Müller: Es gibt viele Faktoren, die bei der IP-Umstellung eine Rolle spielen. Wie groß ist ein Unternehmen? Wie viele Standorte sollen umgestellt werden? Welche Router und welche Telefonanlage werden genutzt? Sind Sonderdienste wie EC-Terminals oder Alarmanlagen im Einsatz?

Für kleine Unternehmen ist die Umstellung meist einfacher. Neun von zehn Kunden schaffen den Umstieg sogar ohne die Hilfe eines Technikers. Die einzige Voraussetzung für den erfolgreichen Umstieg ist ein IP-fähiger Router. Wenn das vorhandene Gerät IP-fähig ist, muss der Kunde am Tag der Umstellung häufig nur die Verkabelung verändern und den Router neu konfigurieren. Mehr ist nicht nötig, denn nahezu alle ISDN- und fast alle modernen Hybrid-Telefonanlagen funktionieren auch am neuen IP-basierten Anschluss. Bei mittelständischen Unternehmen ist die Umstellung häufig etwas komplexer. Wir wissen: Keine Migration gleicht der anderen. Als Partner begleiten wir deshalb unsere Kunden bei Bedarf durch alle Phasen der Umstellung – von der technischen Bestandsaufnahme und Planung über die Umsetzung bis hin zum Betrieb.

ITM: Speziell für EDI-Anwendungen hat sich das ISDN-Netz als höchst zuverlässige und qualitativ hochwertige Plattform flächendeckend bestens bewährt, während Internet längst noch nicht überall stabil die notwendigen Datenraten bietet. Daher empfehlen manche Experten den Einsatz von EDI-Konvertern in der Cloud, zumindest als Übergangslösung. Was ist davon zu halten?
Büttner:
Mit Cloud-Services lassen sich EDI und viele weitere IT-Dienste an externe Dienstleister auslagern. Daten, Software, Plattformen oder auch Rechenleistung befinden sich ausgelagert beim Cloud-Anbieter und werden über das Internet genutzt. Dabei kann eine optimal abgestimmte Auswahl der benötigten Dienste und Services getroffen werden und der jeweilige Anbieter sorgt auch für Verfügbarkeit und Betriebssicherheit.

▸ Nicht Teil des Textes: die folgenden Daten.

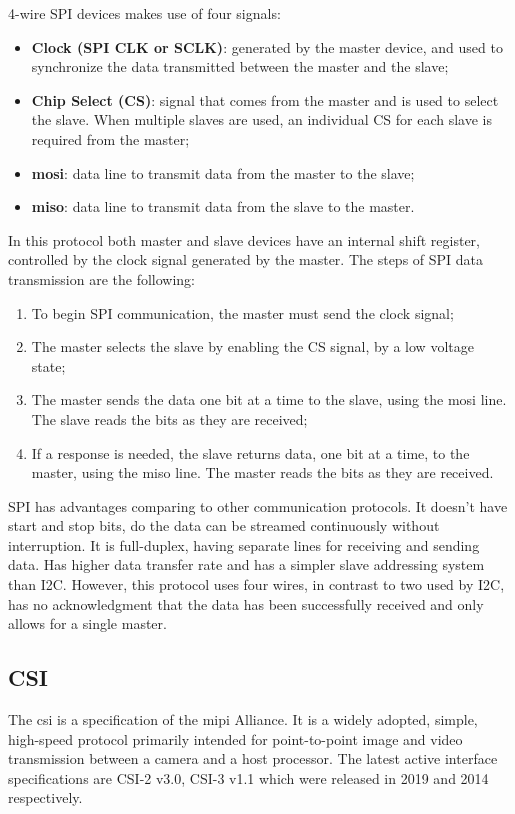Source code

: 4-wire SPI devices makes use of four signals:
\begin{itemize}
	\item \textbf{Clock (SPI CLK or SCLK)}: generated by the master device, and used to synchronize the data transmitted between the master and the slave;
	\item \textbf{Chip Select (CS)}: signal that comes from the master and is used to select the slave. When multiple slaves are used, an individual CS for each slave is required from the master;
	\item \textbf{\ac{mosi}}: data line to transmit data from the master to the slave;
	\item \textbf{\ac{miso}}: data line to transmit data from the slave to the master.
\end{itemize}


In this protocol both master and slave devices have an internal shift register, controlled by the clock signal generated by the master.
\clearpage
The steps of SPI data transmission are the following:

\begin{enumerate}
	\item To begin SPI communication, the master must send the clock signal;
	\item The master selects the slave by enabling the CS signal, by a low voltage state;
	\item The master sends the data one bit at a time to the slave, using the \ac{mosi} line. The slave reads the bits as they are received;
	\item If a response is needed, the slave returns data, one bit at a time, to the master, using the \ac{miso} line. The master reads the bits as they are received.
\end{enumerate}

SPI has advantages comparing to other communication protocols. It doesn't have start and stop bits, do the data can be streamed continuously without interruption. It is full-duplex, having separate lines for receiving and sending data. Has higher data transfer rate and has a simpler slave addressing system than I2C. However, this protocol uses four wires, in contrast to two used by I2C, has no acknowledgment that the data has been successfully received and only allows for a single master. \cite{spi_basics}

\clearpage
\subsection{CSI}
The \ac{csi} is a specification of the \ac{mipi} Alliance. It is a widely adopted, simple, high-speed protocol primarily intended for point-to-point image and video transmission between a camera and a host processor. The latest active interface specifications are CSI-2 v3.0, CSI-3 v1.1 which were released in 2019 and 2014 respectively. \cite{csi_basics}

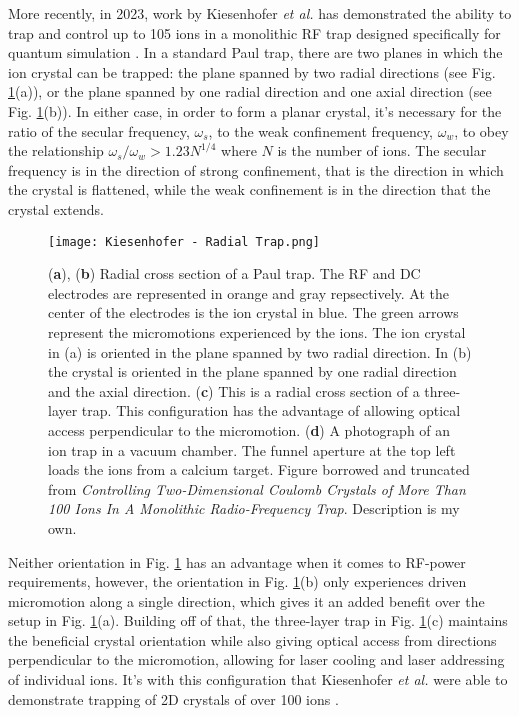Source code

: More recently, in 2023, work by Kiesenhofer \textit{et al.} has demonstrated the ability to trap and control up to 105  ions in a monolithic RF trap designed specifically for quantum simulation \cite{Kiesenhofer}. In a standard Paul trap, there are two planes in which the ion crystal can be trapped: the plane spanned by two radial directions (see Fig. \ref{fig:Radial Traps}(a)), or the plane spanned by one radial direction and one axial direction (see Fig. \ref{fig:Radial Traps}(b)). In either case, in order to form a planar crystal, it's necessary for the ratio of the secular frequency, $\omega_s$, to the weak confinement frequency, $\omega_w$, to obey the relationship $\omega_s/\omega_w > 1.23 N^{1/4}$ where $N$ is the number of ions. The secular frequency is in the direction of strong confinement, that is the direction in which the crystal is flattened, while the weak confinement is in the direction that the crystal extends.
\begin{figure}
    \texttt{[image: Kiesenhofer - Radial Trap.png]}
    \caption{(\textbf{a}), (\textbf{b}) Radial cross section of a Paul trap. The RF and DC electrodes are represented in orange and gray repsectively. At the center of the electrodes is the ion crystal in blue. The green arrows represent the micromotions experienced by the ions. The ion crystal in (a) is oriented in the plane spanned by two radial direction. In (b) the crystal is oriented in the plane spanned by one radial direction and the axial direction. (\textbf{c}) This is a radial cross section of a three-layer trap. This configuration has the advantage of allowing optical access perpendicular to the micromotion. (\textbf{d}) A photograph of an ion trap in a vacuum chamber. The funnel aperture at the top left loads the ions from a calcium target. Figure borrowed and truncated from \textit{Controlling Two-Dimensional Coulomb Crystals of More Than 100 Ions In A Monolithic Radio-Frequency Trap}. Description is my own.}
    \label{fig:Radial Traps}
\end{figure} 

Neither orientation in Fig. \ref{fig:Radial Traps} has an advantage when it comes to RF-power requirements, however, the orientation in Fig. \ref{fig:Radial Traps}(b) only experiences driven micromotion along a single direction, which gives it an added benefit over the setup in Fig. \ref{fig:Radial Traps}(a). Building off of that, the three-layer trap in Fig. \ref{fig:Radial Traps}(c) maintains the beneficial crystal orientation while also giving optical access from directions perpendicular to the micromotion, allowing for laser cooling and laser addressing of individual ions. It's with this configuration that Kiesenhofer \textit{et al.} were able to demonstrate trapping of 2D crystals of over 100 ions \cite{Kiesenhofer}.

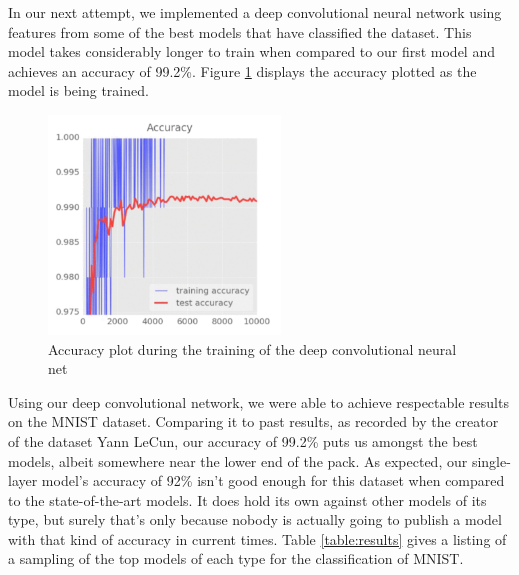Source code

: \documentclass{article}
\begin{document}
In our next attempt, we implemented a deep convolutional neural network using features from some of the best models that have classified the dataset. This model takes considerably longer to train when compared to our first model and achieves an accuracy of 99.2\%. Figure \ref{fig:mnist-deepcnn} displays the accuracy plotted as the model is being trained.

\begin{figure}[h]
	\centering
	\includegraphics[width=0.55\textwidth]{mnist-deepcnn.png}
    \caption{Accuracy plot during the training of the deep convolutional neural net}
    \label{fig:mnist-deepcnn}
\end{figure}

Using our deep convolutional network, we were able to achieve respectable results on the MNIST dataset. Comparing it to past results, as recorded by the creator of the dataset Yann LeCun, our accuracy of 99.2\% puts us amongst the best models, albeit somewhere near the lower end of the pack. As expected, our single-layer model's accuracy of 92\% isn't good enough for this dataset when compared to the state-of-the-art models. It does hold its own against other models of its type, but surely that's only because nobody is actually going to publish a model with that kind of accuracy in current times. Table \ref{table:results} gives a listing of a sampling of the top models of each type for the classification of MNIST.
\end{document}
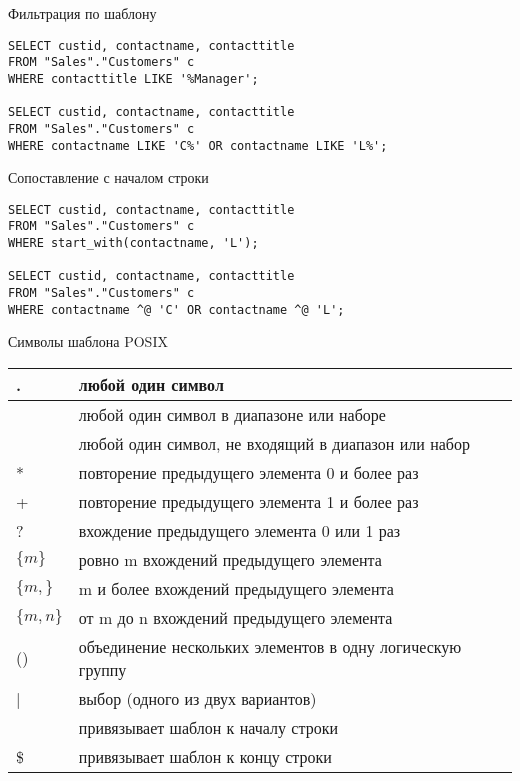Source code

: \documentclass[12pt]{article}
\begin{document}
\begin{Example}{Фильтрация по шаблону}
\begin{lstlisting}
SELECT custid, contactname, contacttitle
FROM "Sales"."Customers" c
WHERE contacttitle LIKE '%Manager';

SELECT custid, contactname, contacttitle
FROM "Sales"."Customers" c
WHERE contactname LIKE 'C%' OR contactname LIKE 'L%';
\end{lstlisting}
\end{Example}

\begin{Example}{Сопоставление с началом строки}
\begin{lstlisting}
SELECT custid, contactname, contacttitle
FROM "Sales"."Customers" c
WHERE start_with(contactname, 'L');

SELECT custid, contactname, contacttitle
FROM "Sales"."Customers" c
WHERE contactname ^@ 'C' OR contactname ^@ 'L';
\end{lstlisting}
\end{Example}

\begin{nota}{Символы шаблона POSIX}
    \begin{center}
        \begin{tabular}{|m{3em}|m{30em}|}
            \hline
            . & любой один символ \\ 
            \hline
            [...] & любой один символ в диапазоне или наборе \\
            \hline
            [\^\ ...] & любой один символ, не входящий в диапазон или набор \\
            \hline
            * & повторение предыдущего элемента 0 и более раз \\
            \hline
            + & повторение предыдущего элемента 1 и более раз \\
            \hline
            ? & вхождение предыдущего элемента 0 или 1 раз \\
            \hline
            $\{m\}$ & ровно m вхождений предыдущего элемента \\
            \hline
            $\{m,\}$ & m и более вхождений предыдущего элемента \\
            \hline
            $\{m,n\}$ & от m до n вхождений предыдущего элемента \\
            \hline
            () & объединение нескольких элементов в одну логическую группу \\
            \hline
            | & выбор (одного из двух вариантов) \\
            \hline
             & привязывает шаблон к началу строки \\
            \hline
            \$ & привязывает шаблон к концу строки \\
            \hline
        \end{tabular}
    \end{center}
\end{nota}
\end{document}
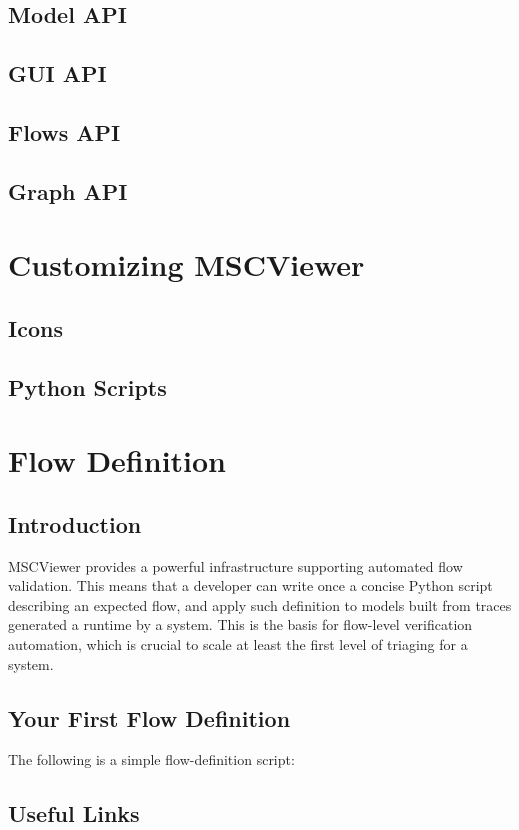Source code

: \documentclass[11pt, twoside, titlepage]{book}
\newcommand{\prog}{MSCViewer}
\begin{document}
\section{Model API}



\section{GUI API}


\section{Flows API}


\section{Graph API}


\chapter{Customizing \prog}
\section{Icons}
\section{Python Scripts}

\chapter{Flow Definition}
\section{Introduction}
\prog{} provides a powerful infrastructure supporting automated flow validation.
This means that a developer can write once a concise Python script describing an expected flow,
and apply such definition to models built from traces generated a runtime by a system. This
is the basis for flow-level verification automation, which is crucial to scale at least the first
level of triaging for a system.

\section{Your First Flow Definition}
The following is a simple flow-definition script:


\appendix
\section{Useful Links}
\begin{tabular}{l l p{9.0cm}}

\end{tabular}
 
\printindex
\end{document}
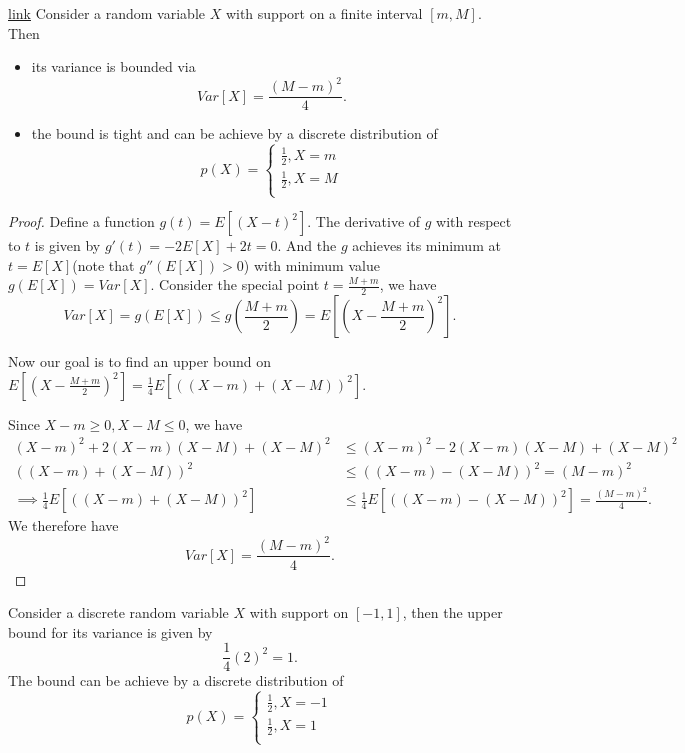 \begin{refsection}
\begin{lemma}\href{https://stats.stackexchange.com/questions/45588/variance-of-a-bounded-random-variable}{link}\label{ch:theory-of-probability:th:PopoviciuUpperBoundForVariance}
Consider a random variable $X$ with support on a finite interval $[m,M]$. Then 
\begin{itemize}
	\item its variance is bounded via 
	$$Var[X] = \frac{(M-m)^2}{4}.$$
	\item the bound is tight and can be achieve by a discrete distribution of 
	$$p(X) = \begin{cases*}
	\frac{1}{2}, X = m\\
	\frac{1}{2}, X = M\\
	\end{cases*}$$
\end{itemize}	
\end{lemma}
\begin{proof}
Define a function $g(t) = E[(X-t)^2]$.
The derivative of $g$ with respect to $t$ is given by $g'(t) = -2E[X] + 2t = 0$. And the $g$ achieves its minimum at $t = E[X]$(note that $g''(E[X]) > 0$) with minimum value $g(E[X]) = Var[X]$.
Consider the special point $t = \frac{M+m}{2}$, we have
$$Var[X] = g(E[X]) \leq g(\frac{M+m}{2}) = E[(X - \frac{M+m}{2})^2].$$

Now our goal is to find an upper bound on $E[(X - \frac{M+m}{2})^2] =\frac{1}{4} E[((X - m) + (X -M))^2]$. 

Since $X-m\geq 0, X-M\leq 0$, we have
\begin{align*}
(X-m)^2 + 2(X-m)(X-M) + (X-M)^2 &\leq (X-m)^2 - 2(X-m)(X-M) + (X-M)^2 \\
((X-m) + (X-M))^2 &\leq ((X-m) - (X-M))^2 = (M-m)^2 \\
\implies \frac{1}{4}E[((X - m) + (X -M))^2] &\leq \frac{1}{4}E[((X - m) - (X -M))^2] = \frac{(M-m)^2}{4}.
\end{align*}
We therefore have 
$$Var[X] = \frac{(M-m)^2}{4}.$$	
\end{proof}

\begin{example}
Consider a discrete random variable $X$ with support on $[-1,1]$, then the upper bound for its variance is given by $$\frac{1}{4}(2)^2 = 1.$$ 	
The bound  can be achieve by a discrete distribution of 
$$p(X) = \begin{cases*}
\frac{1}{2}, X = -1\\
\frac{1}{2}, X = 1\\
\end{cases*}$$
\end{example}




\end{refsection}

Bei diesem Betriebsmodell haben Unternehmen stets Zugang zur neuesten Technologie, welche die zahlreichen technischen Standards und Handelsvorschriften unterstützt. Eine Cloud-Lösung bietet je nach Kundenanforderungen verschiedene Service-Optionen für den Betrieb der EDI-Lösung im externen Rechenzentrum.

Müller: Das Internet-Protokoll blickt auf eine lange Erfolgsgeschichte zurück. Es ist die Sprache des Internets und zwar aus gutem Grund: IP ist ein sehr einfacher Mechanismus, um Daten zu übertragen. Dank seiner Offenheit lässt es sich in jedem Netzwerk sowie für jede Anwendung einsetzen und verbindet Geräte mit allen Betriebssystemen. Unser EDI-System Businessmail X.400 etwa läuft bereits seit 1994 auf dem Internet-Protokoll. Auch andere Anbieter von EDI-Systemen haben Lösungen, die auf IP basieren.

Möchte ein Kunde sein EDI-System auf IP umstellen, muss er diesbezüglich seinen Dienstanbieter frühzeitig ansprechen. Darüber hinaus gibt es Unternehmen, die EDI-Konverter anbieten. ISDN-Anwender können es damit auch über einen IP-basierten Anschluss nutzen – ohne dass sie am EDI-System selbst etwas ändern müssen. Dabei handelt es sich aber um eine Notlösung. Meine Empfehlung lautet: auf IP umsteigen und mit dem Dienstanbieter sprechen. Schließlich ist das Ende von ISDN besiegelt.